Crux Live the Abnatural

Jasper

Do you really have to distinguish between different weapons?  I mean, is it really important what weapons someone's wielding?  Assuming that it is, I have two thoughts.

First, don't distinguish on the basis of damage or whatever, but on how many people are affected.  A bazooka, for instance, can hurt a whole crowd, while a knife can only hurt one person.  Simlarly, for an insult to work on multiple people, it has to be more clever or they have to be all of a kind -- and all paying attention.  Not a direct correlation, but maybe you could do something with that.

Second, going back to the idea of damage, you could have information be the "weapon" behind lies and insults.  For insults, of course, you have to know enough about a person to make an insult meaningful.  You could factor in the existing relationship between the two characters as well -- so an insult from your spouse means much more than from some guy off the street.  For lies, you similarly need enough information to make the lie plausible.  A lie that's totally made up is just farsical -- they need at least a nguget of truth, and the truly great liers are capable of completely altering the appearance of truth with just a subtle manipulation.

How you gauge "information," and how characters get it beats me.  But there are two ideas.
Jasper McChesney
Primeval Games Press

taalyn

Heya Jasper,

 That's exactly the point - I don't want to distinguish between different weapons, not on a case by case basis, anyway. But just as the bazooka does more damage to one person than a not-so-point stick, the stick can do more than a bare hand. Not necessarily, I know, but that's the part I'm stuck on.

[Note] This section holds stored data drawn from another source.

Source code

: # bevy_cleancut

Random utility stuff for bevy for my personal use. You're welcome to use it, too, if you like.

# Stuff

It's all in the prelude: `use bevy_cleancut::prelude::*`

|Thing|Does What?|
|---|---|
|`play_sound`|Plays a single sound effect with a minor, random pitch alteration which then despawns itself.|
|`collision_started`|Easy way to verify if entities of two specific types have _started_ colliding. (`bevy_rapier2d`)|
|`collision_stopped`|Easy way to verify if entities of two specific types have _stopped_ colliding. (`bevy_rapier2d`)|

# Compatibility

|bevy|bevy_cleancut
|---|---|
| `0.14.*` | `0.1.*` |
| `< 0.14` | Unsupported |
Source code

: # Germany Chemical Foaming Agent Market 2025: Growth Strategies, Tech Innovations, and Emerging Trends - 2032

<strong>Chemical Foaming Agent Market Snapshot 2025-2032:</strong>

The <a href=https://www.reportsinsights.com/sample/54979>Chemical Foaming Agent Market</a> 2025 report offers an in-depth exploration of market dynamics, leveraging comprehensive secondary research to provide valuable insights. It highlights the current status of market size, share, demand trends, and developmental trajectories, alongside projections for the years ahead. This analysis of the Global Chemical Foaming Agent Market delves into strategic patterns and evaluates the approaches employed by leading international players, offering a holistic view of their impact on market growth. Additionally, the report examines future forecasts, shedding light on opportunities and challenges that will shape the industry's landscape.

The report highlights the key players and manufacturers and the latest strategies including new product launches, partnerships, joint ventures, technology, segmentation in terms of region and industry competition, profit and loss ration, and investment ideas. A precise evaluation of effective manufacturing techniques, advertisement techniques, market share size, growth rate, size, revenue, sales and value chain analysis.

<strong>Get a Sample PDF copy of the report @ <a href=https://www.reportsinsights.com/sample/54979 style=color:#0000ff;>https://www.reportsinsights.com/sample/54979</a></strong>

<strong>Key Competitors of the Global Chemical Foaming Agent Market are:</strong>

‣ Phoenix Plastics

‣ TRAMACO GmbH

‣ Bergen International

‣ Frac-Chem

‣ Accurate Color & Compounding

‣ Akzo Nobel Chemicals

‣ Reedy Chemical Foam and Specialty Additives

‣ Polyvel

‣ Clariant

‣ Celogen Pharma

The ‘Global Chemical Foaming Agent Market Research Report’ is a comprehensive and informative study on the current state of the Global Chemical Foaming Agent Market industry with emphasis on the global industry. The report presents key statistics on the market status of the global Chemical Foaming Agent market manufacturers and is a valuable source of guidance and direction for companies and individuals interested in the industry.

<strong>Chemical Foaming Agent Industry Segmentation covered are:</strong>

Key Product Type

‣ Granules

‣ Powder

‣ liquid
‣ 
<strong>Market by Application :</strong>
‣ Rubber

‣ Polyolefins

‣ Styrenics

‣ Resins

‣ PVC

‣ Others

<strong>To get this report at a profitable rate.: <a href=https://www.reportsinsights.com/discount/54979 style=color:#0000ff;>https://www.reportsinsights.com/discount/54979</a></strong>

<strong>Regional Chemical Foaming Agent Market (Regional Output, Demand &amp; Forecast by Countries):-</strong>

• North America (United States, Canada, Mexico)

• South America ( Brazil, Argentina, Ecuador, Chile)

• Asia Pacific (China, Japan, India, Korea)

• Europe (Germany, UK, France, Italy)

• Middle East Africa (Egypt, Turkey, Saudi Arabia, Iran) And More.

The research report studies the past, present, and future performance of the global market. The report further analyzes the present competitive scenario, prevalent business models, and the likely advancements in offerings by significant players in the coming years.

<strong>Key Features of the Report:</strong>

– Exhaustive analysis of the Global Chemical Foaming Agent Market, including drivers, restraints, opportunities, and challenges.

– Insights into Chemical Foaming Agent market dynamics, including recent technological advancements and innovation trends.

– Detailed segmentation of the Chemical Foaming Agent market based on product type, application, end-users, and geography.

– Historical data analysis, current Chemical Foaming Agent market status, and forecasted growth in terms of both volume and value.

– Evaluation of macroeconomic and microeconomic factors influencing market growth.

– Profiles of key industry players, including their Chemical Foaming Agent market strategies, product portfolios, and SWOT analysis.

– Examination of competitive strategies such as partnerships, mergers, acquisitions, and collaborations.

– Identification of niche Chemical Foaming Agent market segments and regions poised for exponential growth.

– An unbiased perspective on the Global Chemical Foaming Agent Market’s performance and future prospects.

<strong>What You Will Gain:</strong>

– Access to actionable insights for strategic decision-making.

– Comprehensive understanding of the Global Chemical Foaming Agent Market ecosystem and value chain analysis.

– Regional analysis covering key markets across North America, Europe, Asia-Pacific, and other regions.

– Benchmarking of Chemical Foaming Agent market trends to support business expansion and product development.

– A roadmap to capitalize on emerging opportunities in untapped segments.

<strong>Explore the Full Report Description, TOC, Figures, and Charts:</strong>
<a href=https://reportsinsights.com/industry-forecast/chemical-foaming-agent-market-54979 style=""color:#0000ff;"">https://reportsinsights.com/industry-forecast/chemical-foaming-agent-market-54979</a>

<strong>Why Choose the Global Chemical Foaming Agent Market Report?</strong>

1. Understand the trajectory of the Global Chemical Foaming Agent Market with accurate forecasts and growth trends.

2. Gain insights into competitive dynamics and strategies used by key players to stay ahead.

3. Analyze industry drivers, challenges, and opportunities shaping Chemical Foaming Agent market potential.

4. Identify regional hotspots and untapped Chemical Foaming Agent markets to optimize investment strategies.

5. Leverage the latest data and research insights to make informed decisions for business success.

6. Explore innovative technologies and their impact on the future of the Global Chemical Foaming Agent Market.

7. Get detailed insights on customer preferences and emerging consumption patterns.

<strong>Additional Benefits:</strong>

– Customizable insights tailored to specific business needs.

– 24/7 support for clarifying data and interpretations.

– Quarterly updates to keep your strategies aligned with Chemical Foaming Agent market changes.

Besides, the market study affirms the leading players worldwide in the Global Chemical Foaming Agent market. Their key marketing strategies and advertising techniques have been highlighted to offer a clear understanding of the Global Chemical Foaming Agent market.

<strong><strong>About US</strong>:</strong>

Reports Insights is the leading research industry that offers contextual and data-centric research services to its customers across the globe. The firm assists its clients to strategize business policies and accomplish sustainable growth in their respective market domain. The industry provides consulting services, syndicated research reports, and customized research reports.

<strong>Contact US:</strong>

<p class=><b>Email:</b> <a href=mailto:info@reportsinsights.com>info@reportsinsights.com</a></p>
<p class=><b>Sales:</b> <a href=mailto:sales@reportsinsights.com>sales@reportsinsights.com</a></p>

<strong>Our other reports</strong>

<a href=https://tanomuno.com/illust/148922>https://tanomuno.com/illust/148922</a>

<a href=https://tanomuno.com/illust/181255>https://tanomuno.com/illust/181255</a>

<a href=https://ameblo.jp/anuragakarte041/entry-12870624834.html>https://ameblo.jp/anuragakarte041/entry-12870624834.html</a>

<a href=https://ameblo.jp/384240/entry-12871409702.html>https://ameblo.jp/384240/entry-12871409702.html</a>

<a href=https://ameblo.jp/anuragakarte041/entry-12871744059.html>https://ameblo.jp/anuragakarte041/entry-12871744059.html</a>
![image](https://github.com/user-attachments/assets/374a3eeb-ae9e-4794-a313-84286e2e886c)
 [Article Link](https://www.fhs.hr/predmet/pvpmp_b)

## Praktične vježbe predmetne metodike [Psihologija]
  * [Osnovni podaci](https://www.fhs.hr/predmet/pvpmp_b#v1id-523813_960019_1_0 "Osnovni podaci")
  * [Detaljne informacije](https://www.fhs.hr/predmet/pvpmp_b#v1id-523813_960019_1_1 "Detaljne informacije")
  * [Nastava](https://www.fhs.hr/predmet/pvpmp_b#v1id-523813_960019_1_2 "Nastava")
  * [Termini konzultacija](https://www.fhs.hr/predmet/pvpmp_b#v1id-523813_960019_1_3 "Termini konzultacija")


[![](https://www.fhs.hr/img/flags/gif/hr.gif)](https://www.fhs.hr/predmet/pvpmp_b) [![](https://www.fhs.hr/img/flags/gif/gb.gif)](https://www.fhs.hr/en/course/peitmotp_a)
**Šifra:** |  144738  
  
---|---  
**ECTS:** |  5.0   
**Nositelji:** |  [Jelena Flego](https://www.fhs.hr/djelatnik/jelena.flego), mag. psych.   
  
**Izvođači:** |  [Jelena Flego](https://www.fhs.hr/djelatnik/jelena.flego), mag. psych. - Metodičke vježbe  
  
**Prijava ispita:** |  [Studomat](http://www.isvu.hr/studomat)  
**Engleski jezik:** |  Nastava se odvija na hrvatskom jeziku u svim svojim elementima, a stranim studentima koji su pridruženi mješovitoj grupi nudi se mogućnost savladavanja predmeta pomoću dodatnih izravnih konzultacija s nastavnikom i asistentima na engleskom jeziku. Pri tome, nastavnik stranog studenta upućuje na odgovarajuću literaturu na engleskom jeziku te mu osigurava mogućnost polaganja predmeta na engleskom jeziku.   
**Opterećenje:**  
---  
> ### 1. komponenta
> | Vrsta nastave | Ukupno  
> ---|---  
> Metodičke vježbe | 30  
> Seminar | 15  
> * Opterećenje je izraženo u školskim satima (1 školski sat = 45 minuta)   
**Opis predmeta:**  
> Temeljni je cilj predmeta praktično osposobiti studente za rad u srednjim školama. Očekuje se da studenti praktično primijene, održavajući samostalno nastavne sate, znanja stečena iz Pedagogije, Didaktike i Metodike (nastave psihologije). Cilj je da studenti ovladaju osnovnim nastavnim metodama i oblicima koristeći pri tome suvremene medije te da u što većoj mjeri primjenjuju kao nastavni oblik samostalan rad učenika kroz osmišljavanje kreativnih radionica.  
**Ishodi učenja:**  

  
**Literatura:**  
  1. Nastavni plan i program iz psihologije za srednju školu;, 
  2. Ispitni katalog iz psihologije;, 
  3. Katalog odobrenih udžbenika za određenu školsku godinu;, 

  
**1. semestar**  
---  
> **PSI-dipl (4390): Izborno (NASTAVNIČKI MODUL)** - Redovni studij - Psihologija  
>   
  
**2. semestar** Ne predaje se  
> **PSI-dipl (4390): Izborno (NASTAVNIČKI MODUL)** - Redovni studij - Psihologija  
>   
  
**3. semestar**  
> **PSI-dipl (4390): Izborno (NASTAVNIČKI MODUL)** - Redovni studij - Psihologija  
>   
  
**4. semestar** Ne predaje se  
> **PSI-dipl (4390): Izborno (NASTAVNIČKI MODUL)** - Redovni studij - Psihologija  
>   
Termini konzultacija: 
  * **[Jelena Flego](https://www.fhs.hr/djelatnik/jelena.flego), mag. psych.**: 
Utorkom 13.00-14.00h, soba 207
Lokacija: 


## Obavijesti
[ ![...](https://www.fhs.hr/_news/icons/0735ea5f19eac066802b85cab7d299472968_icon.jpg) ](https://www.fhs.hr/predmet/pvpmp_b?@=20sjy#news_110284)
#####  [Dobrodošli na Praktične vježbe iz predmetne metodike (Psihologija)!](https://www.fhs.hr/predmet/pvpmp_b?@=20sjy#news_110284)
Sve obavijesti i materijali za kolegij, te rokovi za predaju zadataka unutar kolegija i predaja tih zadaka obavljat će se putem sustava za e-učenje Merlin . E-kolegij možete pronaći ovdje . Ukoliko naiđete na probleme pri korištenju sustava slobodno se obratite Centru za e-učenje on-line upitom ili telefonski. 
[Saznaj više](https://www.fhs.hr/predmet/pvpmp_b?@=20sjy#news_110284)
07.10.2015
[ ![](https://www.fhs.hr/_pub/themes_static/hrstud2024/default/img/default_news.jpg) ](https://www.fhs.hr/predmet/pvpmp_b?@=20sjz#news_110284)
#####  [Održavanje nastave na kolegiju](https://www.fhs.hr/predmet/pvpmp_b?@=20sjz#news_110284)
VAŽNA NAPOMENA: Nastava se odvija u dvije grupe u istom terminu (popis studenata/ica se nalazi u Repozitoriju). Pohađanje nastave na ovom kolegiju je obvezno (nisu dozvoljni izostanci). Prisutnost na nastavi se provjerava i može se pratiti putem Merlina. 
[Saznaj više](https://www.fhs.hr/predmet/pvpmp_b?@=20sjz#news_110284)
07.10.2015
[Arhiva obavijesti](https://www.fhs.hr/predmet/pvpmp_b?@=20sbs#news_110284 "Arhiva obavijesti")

 I want something grainy and simple. Originally, there were weapons (guns, knives), big weapons (machine guns, swords), and huge weapons (most everything else), with tac nukes being an obviously enormous weapon. But how can a simple scale like that be transferred to acts of other kinds?

 How many people can be affected is up the right alley, but doesn't quite work because sometimes, it's the lie or insult precisely directed at one individual that does enormous "damage". This is similar, however, to how Crux judges ranged weapons and the danger there - it's all about how easy it is to avoid it. The easier it is, the less likely it's a ranged weapon. Insults are usually ranged weapons when there are witnesses, for example. Well, as long as the insult actually applies to the insulted party.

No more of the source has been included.